- _Your objective_:
Below are records to transcribe exactly, without their pictures.

- _Input material_:
◇ ◇ ◇

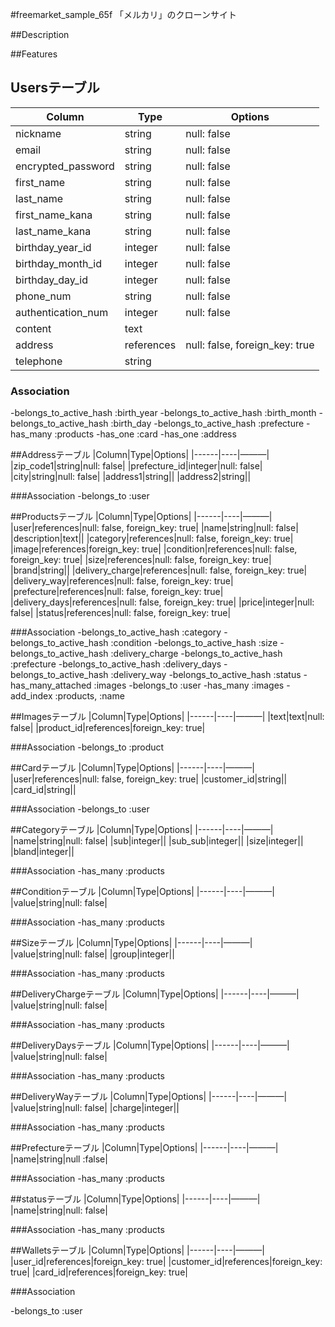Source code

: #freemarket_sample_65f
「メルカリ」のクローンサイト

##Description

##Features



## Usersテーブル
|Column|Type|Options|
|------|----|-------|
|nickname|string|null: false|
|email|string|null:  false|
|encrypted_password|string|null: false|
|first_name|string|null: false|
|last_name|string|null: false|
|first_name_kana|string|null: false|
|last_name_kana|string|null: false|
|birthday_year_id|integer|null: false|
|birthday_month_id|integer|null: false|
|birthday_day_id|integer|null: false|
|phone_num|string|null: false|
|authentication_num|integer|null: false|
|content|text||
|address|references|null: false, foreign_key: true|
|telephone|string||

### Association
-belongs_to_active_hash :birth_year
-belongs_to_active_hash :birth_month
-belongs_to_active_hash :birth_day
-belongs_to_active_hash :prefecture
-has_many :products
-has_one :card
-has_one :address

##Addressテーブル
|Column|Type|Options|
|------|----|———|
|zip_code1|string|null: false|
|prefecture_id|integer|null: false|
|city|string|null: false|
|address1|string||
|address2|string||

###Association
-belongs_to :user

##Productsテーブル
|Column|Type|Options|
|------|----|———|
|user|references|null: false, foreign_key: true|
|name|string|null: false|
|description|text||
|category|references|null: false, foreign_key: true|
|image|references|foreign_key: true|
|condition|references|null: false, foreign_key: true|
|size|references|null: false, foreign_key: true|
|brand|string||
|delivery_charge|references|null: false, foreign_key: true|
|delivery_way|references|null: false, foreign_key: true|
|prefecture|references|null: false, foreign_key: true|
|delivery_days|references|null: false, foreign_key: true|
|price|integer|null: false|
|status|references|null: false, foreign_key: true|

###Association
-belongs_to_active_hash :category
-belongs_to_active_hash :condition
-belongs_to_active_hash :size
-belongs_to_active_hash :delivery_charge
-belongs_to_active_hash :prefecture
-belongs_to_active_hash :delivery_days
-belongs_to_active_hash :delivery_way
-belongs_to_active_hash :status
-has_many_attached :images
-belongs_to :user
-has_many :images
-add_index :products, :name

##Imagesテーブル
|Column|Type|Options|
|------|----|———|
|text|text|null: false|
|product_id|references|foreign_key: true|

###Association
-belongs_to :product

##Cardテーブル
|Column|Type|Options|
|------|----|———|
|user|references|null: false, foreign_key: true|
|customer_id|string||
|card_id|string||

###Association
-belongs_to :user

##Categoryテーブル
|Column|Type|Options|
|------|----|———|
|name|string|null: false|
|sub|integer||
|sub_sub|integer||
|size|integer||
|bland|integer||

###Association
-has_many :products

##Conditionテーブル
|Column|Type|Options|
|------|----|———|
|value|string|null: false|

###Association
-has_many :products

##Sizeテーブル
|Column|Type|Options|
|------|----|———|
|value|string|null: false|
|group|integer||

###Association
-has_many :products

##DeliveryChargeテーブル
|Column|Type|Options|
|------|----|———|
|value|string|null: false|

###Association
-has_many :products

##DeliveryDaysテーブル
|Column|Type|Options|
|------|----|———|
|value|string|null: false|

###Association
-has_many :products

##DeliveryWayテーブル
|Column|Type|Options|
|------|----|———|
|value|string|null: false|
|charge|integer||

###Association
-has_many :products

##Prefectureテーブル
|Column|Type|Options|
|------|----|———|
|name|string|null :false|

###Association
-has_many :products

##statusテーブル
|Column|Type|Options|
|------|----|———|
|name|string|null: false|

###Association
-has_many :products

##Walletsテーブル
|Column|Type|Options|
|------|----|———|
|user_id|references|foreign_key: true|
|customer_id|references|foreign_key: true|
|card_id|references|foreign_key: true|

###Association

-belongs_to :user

◇ ◇ ◇

- _Finished exercise_:
Source code

: #freemarket_sample_65f
「メルカリ」のクローンサイト

##Description

##Features



## Usersテーブル
|Column|Type|Options|
|------|----|-------|
|nickname|string|null: false|
|email|string|null:  false|
|encrypted_password|string|null: false|
|first_name|string|null: false|
|last_name|string|null: false|
|first_name_kana|string|null: false|
|last_name_kana|string|null: false|
|birthday_year_id|integer|null: false|
|birthday_month_id|integer|null: false|
|birthday_day_id|integer|null: false|
|phone_num|string|null: false|
|authentication_num|integer|null: false|
|content|text||
|address|references|null: false, foreign_key: true|
|telephone|string||

### Association
-belongs_to_active_hash :birth_year
-belongs_to_active_hash :birth_month
-belongs_to_active_hash :birth_day
-belongs_to_active_hash :prefecture
-has_many :products
-has_one :card
-has_one :address

##Addressテーブル
|Column|Type|Options|
|------|----|———|
|zip_code1|string|null: false|
|prefecture_id|integer|null: false|
|city|string|null: false|
|address1|string||
|address2|string||

###Association
-belongs_to :user

##Productsテーブル
|Column|Type|Options|
|------|----|———|
|user|references|null: false, foreign_key: true|
|name|string|null: false|
|description|text||
|category|references|null: false, foreign_key: true|
|image|references|foreign_key: true|
|condition|references|null: false, foreign_key: true|
|size|references|null: false, foreign_key: true|
|brand|string||
|delivery_charge|references|null: false, foreign_key: true|
|delivery_way|references|null: false, foreign_key: true|
|prefecture|references|null: false, foreign_key: true|
|delivery_days|references|null: false, foreign_key: true|
|price|integer|null: false|
|status|references|null: false, foreign_key: true|

###Association
-belongs_to_active_hash :category
-belongs_to_active_hash :condition
-belongs_to_active_hash :size
-belongs_to_active_hash :delivery_charge
-belongs_to_active_hash :prefecture
-belongs_to_active_hash :delivery_days
-belongs_to_active_hash :delivery_way
-belongs_to_active_hash :status
-has_many_attached :images
-belongs_to :user
-has_many :images
-add_index :products, :name

##Imagesテーブル
|Column|Type|Options|
|------|----|———|
|text|text|null: false|
|product_id|references|foreign_key: true|

###Association
-belongs_to :product

##Cardテーブル
|Column|Type|Options|
|------|----|———|
|user|references|null: false, foreign_key: true|
|customer_id|string||
|card_id|string||

###Association
-belongs_to :user

##Categoryテーブル
|Column|Type|Options|
|------|----|———|
|name|string|null: false|
|sub|integer||
|sub_sub|integer||
|size|integer||
|bland|integer||

###Association
-has_many :products

##Conditionテーブル
|Column|Type|Options|
|------|----|———|
|value|string|null: false|

###Association
-has_many :products

##Sizeテーブル
|Column|Type|Options|
|------|----|———|
|value|string|null: false|
|group|integer||

###Association
-has_many :products

##DeliveryChargeテーブル
|Column|Type|Options|
|------|----|———|
|value|string|null: false|

###Association
-has_many :products

##DeliveryDaysテーブル
|Column|Type|Options|
|------|----|———|
|value|string|null: false|

###Association
-has_many :products

##DeliveryWayテーブル
|Column|Type|Options|
|------|----|———|
|value|string|null: false|
|charge|integer||

###Association
-has_many :products

##Prefectureテーブル
|Column|Type|Options|
|------|----|———|
|name|string|null :false|

###Association
-has_many :products

##statusテーブル
|Column|Type|Options|
|------|----|———|
|name|string|null: false|

###Association
-has_many :products

##Walletsテーブル
|Column|Type|Options|
|------|----|———|
|user_id|references|foreign_key: true|
|customer_id|references|foreign_key: true|
|card_id|references|foreign_key: true|

###Association

-belongs_to :user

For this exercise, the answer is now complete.